## Try it
Where in the listing does the string "https" appear? Copy every line that holds it.

## Data for the task
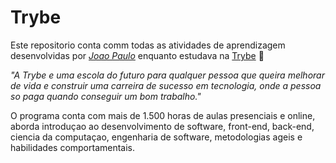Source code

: # Trybe

Este repositorio conta comm todas as atividades de aprendizagem desenvolvidas por _[Joao Paulo](https://www.linkedin.com/in/joaopasip/)_ enquanto estudava na [Trybe](https://www.betrybe.com/) :rocket:

_"A Trybe e  uma escola do futuro para qualquer pessoa que queira melhorar de vida e construir uma carreira de sucesso em tecnologia, onde a pessoa so paga quando conseguir um bom trabalho."_

O programa conta com mais de 1.500 horas de aulas presenciais e online, aborda introduçao ao desenvolvimento de software, front-end, back-end, ciencia da computaçao, engenharia de software, metodologias ageis e habilidades comportamentais.



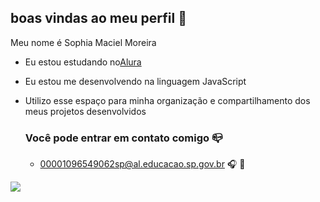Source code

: ## boas vindas ao meu perfil 💜

Meu nome é Sophia Maciel Moreira

- Eu estou estudando no[Alura](https://www.alura.com.br)
- Eu estou me desenvolvendo na linguagem JavaScript
- Utilizo esse espaço para minha organização e compartilhamento dos meus projetos desenvolvidos

  ### Você pode entrar em contato comigo 📪

  - 00001096549062sp@al.educacao.sp.gov.br
    🎧 💜




![](https://media.tenor.com/rTAcGBJ4cdYAAAAi/care-bear-purple.gif)
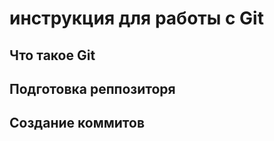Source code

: # **инструкция для работы с Git**

## Что такое Git

## Подготовка реппозиторя

## Создание коммитов
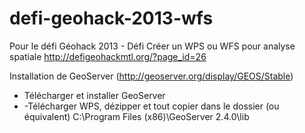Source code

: defi-geohack-2013-wfs
=====================

Pour le défi Géohack 2013 - Défi Créer un WPS ou WFS pour analyse spatiale http://defigeohackmtl.org/?page_id=26

Installation de GeoServer (http://geoserver.org/display/GEOS/Stable)
- Télécharger et installer GeoServer 
- -Télécharger WPS, dézipper et tout copier dans le dossier (ou équivalent) C:\Program Files (x86)\GeoServer 2.4.0\lib
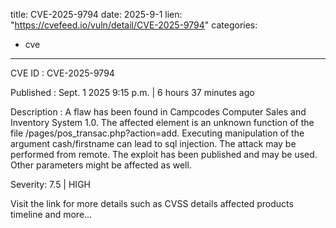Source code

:  
title: CVE-2025-9794
date: 2025-9-1
lien: "https://cvefeed.io/vuln/detail/CVE-2025-9794"
categories:
  - cve
---

CVE ID : CVE-2025-9794

Published :  Sept. 1
2025
9:15 p.m. | 6 hours
37 minutes ago

Description : A flaw has been found in Campcodes Computer Sales and Inventory System 1.0. The affected element is an unknown function of the file /pages/pos_transac.php?action=add. Executing manipulation of the argument cash/firstname can lead to sql injection. The attack may be performed from remote. The exploit has been published and may be used. Other parameters might be affected as well.

Severity: 7.5 | HIGH

Visit the link for more details
such as CVSS details
affected products
timeline
and more...
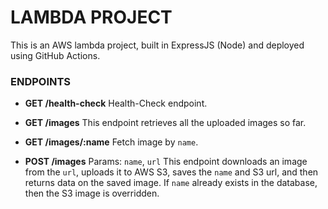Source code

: # LAMBDA PROJECT
This is an AWS lambda project, built in ExpressJS (Node) and deployed using GitHub Actions.

### ENDPOINTS
- **GET /health-check**
Health-Check endpoint.

- **GET /images**
This endpoint retrieves all the uploaded images so far.

- **GET /images/:name**
Fetch image by `name`.

- **POST /images**
Params: `name`, `url`
This endpoint downloads an image from the `url`, uploads it to AWS S3, saves the `name` and S3 url, and then returns data on the saved image. If `name` already exists in the database, then the S3 image is overridden.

## Output for this task
Este repositorio conta comm todas as atividades de aprendizagem desenvolvidas por _[Joao Paulo](https://www.linkedin.com/in/joaopasip/)_ enquanto estudava na [Trybe](https://www.betrybe.com/) :rocket:
- Eu estou estudando no[Alura](https://www.alura.com.br)
![](https://media.tenor.com/rTAcGBJ4cdYAAAAi/care-bear-purple.gif)
lien: "https://cvefeed.io/vuln/detail/CVE-2025-9794"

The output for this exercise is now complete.